Our group recently published a new article titled “Tris(benzophenoneimino)phosphane and Related Compounds” led by Marta and Agnes.
In this work, a new group of bases with benzophenoneiminyl (bpi) moiety was synthesized and characterized. A convenient one-pot approach was employed to synthesize the starting compound tris(benzophenoneimino)phosphane (P(bpi)3): benzophenone imine was deprotonated using MeMgCl, followed by its reaction with PBr3 in diglyme. This method offers an alternative for preparing other (amino)phosphanes as well when lithio-intermediates and/or protonated phosphanes are not viable options. P(bpi)3 was subsequently utilized to synthesize a variety of related phosphonium cations and phosphazenes.

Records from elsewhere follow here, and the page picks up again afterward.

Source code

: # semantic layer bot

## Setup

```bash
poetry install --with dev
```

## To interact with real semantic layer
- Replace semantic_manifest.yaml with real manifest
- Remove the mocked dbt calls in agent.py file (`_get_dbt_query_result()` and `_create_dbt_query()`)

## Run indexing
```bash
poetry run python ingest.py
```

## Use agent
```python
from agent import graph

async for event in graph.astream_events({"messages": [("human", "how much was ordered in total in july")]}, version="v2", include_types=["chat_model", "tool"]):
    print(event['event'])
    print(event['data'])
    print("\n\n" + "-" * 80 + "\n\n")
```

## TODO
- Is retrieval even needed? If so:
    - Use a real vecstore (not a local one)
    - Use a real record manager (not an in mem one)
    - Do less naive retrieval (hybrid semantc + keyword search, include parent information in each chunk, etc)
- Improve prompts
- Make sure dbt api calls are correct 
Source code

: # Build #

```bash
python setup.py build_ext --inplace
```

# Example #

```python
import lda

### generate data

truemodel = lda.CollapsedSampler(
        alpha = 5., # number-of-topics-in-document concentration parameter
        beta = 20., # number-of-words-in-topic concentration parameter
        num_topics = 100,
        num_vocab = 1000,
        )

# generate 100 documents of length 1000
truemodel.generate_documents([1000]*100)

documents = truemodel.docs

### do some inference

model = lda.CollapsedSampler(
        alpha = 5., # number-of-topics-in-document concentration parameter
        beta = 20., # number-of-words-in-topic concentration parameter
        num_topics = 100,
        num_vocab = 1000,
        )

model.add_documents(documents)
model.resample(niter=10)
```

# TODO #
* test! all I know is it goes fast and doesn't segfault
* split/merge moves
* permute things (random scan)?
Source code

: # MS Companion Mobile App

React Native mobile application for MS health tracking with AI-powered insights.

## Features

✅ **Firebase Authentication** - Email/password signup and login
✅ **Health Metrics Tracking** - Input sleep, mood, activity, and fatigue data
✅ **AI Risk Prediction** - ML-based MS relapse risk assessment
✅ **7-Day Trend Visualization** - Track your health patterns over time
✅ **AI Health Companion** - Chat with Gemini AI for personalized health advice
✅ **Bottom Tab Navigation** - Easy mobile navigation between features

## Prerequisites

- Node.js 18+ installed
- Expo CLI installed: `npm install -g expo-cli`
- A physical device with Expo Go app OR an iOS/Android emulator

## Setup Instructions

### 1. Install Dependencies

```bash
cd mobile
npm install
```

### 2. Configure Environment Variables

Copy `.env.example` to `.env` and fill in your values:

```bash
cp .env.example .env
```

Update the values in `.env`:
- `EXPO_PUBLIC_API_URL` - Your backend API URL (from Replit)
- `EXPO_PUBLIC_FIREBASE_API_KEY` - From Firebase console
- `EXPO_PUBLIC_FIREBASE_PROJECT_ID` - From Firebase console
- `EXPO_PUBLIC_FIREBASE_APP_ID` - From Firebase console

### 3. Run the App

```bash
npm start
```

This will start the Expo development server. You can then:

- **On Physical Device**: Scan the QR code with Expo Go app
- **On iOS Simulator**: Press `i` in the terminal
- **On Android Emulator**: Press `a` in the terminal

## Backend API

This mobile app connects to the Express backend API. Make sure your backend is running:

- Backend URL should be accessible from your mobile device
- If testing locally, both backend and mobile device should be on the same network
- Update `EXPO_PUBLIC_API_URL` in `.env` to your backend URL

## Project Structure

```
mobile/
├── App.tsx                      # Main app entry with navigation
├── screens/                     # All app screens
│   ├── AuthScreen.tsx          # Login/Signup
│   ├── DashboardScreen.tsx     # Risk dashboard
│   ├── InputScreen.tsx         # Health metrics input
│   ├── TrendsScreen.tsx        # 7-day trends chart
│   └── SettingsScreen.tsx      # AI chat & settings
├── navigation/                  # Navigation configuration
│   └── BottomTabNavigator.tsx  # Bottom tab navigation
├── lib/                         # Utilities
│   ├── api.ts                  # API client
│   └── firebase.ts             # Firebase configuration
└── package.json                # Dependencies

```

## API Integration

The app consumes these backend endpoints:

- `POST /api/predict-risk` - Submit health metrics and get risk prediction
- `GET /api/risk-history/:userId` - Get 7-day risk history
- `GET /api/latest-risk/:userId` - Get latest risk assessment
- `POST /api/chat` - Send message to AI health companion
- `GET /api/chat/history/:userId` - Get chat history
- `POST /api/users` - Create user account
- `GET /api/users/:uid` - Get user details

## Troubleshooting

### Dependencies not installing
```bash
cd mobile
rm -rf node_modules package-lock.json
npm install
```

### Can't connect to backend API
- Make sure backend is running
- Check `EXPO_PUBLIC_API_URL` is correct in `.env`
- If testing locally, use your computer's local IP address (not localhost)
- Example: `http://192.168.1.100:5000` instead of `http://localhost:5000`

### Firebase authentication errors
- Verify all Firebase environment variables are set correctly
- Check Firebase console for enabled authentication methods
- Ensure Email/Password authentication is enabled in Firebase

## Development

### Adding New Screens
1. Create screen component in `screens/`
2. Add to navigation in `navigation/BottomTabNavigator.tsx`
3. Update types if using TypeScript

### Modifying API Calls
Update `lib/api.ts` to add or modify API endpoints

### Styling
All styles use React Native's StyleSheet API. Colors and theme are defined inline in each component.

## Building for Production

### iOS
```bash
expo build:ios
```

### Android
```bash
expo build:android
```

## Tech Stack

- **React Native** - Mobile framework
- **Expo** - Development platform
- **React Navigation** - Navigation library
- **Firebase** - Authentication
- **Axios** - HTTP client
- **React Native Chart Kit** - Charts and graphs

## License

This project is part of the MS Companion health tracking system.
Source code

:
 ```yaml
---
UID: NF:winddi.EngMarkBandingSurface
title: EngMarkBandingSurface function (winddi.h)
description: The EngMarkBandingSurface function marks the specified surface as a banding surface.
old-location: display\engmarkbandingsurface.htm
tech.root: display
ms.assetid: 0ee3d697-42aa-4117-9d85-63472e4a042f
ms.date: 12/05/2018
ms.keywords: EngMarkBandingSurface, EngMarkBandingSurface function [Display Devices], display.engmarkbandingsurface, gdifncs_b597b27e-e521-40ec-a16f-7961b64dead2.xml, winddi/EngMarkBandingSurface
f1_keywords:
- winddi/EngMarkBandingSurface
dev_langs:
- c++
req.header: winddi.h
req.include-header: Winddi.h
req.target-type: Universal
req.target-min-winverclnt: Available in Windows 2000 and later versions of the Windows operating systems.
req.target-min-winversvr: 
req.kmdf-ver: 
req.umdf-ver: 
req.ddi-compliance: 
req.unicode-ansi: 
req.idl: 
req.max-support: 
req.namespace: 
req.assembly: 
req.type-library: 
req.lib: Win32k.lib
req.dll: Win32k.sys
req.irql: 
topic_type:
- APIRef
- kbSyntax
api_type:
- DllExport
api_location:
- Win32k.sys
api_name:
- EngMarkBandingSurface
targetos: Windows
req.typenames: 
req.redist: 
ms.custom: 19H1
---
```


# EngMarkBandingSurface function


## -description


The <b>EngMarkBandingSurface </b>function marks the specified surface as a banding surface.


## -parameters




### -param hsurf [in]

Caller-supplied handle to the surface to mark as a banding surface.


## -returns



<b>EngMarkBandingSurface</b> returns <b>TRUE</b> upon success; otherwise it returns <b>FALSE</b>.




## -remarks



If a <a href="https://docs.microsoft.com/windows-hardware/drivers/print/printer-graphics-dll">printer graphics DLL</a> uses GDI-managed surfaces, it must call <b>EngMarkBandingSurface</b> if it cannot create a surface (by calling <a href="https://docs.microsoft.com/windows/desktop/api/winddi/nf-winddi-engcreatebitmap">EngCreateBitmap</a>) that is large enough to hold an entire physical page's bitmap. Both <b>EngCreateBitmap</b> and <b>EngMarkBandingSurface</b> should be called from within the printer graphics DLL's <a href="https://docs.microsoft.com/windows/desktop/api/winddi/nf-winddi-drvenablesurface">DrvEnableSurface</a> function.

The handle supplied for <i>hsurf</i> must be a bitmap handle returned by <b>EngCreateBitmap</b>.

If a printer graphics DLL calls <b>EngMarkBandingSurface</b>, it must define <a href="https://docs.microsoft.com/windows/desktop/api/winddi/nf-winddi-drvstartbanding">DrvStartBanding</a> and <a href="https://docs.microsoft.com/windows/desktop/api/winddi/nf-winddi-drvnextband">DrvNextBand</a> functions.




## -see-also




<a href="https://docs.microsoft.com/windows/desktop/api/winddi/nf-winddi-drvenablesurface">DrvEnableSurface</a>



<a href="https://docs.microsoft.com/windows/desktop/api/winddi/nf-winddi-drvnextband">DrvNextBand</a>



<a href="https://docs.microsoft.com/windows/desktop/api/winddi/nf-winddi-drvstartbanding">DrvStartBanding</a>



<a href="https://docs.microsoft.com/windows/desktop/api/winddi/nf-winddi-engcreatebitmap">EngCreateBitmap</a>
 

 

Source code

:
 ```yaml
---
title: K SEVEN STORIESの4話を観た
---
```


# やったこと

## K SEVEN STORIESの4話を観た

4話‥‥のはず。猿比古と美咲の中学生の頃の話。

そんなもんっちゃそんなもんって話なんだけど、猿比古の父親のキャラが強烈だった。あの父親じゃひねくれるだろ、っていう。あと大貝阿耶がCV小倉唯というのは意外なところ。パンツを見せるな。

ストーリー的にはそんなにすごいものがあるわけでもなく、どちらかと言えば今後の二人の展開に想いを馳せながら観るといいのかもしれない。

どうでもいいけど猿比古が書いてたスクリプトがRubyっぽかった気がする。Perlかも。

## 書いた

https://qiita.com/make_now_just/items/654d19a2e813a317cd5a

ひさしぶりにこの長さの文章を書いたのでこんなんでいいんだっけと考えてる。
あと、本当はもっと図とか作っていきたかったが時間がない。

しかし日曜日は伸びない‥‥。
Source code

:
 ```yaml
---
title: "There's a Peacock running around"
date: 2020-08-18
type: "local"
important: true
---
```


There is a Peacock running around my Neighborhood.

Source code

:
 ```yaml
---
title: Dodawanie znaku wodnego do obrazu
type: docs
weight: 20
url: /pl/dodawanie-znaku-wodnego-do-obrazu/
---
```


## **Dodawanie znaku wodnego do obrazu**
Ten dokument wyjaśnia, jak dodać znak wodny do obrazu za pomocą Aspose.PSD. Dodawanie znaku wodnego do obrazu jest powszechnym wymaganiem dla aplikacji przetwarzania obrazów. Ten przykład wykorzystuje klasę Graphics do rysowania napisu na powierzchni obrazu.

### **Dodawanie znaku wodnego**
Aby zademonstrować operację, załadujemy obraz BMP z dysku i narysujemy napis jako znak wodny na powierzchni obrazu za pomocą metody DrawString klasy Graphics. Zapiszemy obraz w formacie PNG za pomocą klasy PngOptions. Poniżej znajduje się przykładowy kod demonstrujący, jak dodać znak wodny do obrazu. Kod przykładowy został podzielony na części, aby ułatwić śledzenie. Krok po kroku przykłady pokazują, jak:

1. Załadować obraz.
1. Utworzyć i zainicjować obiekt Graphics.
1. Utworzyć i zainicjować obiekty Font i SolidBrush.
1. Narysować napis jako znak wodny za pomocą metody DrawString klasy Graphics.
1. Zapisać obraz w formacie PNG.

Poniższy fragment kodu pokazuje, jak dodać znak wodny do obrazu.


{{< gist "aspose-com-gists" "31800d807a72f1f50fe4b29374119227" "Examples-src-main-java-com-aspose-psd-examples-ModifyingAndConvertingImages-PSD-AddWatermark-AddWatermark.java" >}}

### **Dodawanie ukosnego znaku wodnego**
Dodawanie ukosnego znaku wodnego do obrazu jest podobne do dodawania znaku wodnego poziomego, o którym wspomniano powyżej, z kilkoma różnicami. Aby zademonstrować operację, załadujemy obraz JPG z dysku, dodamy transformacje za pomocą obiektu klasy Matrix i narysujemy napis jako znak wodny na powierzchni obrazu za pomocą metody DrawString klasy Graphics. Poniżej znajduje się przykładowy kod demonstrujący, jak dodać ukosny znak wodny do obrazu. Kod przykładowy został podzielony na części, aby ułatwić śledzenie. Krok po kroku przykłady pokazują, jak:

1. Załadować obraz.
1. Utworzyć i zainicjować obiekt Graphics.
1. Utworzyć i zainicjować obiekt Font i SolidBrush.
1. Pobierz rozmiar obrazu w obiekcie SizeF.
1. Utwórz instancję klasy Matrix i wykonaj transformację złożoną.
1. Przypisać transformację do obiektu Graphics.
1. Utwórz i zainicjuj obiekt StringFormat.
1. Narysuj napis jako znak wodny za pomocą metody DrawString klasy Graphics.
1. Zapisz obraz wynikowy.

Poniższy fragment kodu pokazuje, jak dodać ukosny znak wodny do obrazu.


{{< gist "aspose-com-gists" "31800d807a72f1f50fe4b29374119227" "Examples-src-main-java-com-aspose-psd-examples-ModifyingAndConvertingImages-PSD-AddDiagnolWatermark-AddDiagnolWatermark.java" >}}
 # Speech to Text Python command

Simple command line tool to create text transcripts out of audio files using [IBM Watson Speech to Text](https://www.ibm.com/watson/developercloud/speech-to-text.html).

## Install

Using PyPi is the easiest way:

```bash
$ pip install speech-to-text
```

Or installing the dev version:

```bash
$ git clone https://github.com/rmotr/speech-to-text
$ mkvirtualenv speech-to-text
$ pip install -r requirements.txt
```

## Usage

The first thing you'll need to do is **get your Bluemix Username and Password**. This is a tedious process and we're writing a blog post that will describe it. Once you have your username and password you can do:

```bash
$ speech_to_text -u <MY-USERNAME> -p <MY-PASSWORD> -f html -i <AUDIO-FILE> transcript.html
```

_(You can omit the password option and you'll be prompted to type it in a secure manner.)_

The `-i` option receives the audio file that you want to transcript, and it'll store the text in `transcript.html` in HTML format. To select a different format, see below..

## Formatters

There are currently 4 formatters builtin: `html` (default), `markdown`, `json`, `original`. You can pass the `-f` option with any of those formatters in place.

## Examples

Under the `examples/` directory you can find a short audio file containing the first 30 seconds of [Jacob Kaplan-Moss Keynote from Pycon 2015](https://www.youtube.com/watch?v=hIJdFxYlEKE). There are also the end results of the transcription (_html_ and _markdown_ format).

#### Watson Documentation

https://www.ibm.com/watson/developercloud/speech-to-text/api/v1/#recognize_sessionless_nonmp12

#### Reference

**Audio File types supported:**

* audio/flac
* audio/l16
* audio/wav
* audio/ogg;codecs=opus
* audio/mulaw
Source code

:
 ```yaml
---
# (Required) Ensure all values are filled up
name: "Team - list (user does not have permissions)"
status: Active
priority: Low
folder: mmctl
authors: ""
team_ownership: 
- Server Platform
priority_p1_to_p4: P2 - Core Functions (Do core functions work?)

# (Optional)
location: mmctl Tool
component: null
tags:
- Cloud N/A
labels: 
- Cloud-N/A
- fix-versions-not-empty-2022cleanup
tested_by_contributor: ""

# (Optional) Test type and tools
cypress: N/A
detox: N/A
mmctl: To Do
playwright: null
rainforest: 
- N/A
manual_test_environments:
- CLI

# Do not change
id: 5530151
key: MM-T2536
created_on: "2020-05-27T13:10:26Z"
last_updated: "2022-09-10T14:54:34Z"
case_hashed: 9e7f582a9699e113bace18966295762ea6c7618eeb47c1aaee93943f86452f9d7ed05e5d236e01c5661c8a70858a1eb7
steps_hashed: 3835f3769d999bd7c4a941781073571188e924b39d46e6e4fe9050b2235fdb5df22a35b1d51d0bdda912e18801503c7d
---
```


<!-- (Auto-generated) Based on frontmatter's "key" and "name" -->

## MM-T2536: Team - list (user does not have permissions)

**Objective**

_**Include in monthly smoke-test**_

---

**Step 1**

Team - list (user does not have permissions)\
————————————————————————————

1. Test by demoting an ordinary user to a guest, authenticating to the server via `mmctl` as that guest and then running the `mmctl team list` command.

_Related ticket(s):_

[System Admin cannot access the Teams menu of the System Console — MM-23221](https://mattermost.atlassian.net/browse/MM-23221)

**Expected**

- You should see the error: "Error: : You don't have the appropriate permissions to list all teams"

The stability of the resulting phosphonium ylides was assessed through their deprotonation. In certain cases, the bulky substances demonstrated the ability to form P-N heterocycles with adjacent P and N atoms and P=C double bonds which are quite rare and only some representatives of this type of heterocycles have been reported before. The basicities of benzophenone imine, P(bpi)3, phosphonium ylides, and phosphazenes were evaluated experimentally (in MeCN) or computationally (in MeCN, THF, and gas-phase). Additionally, representative X-ray crystallography (XRD) structures were presented and discussed. Although the bpi-compounds are not as strong as many existing bases, they still exhibit considerable basicity and could be employed as reagents to overcome common challenges such as solubility, ion-pairing, lack of UV-Vis properties, and other issues.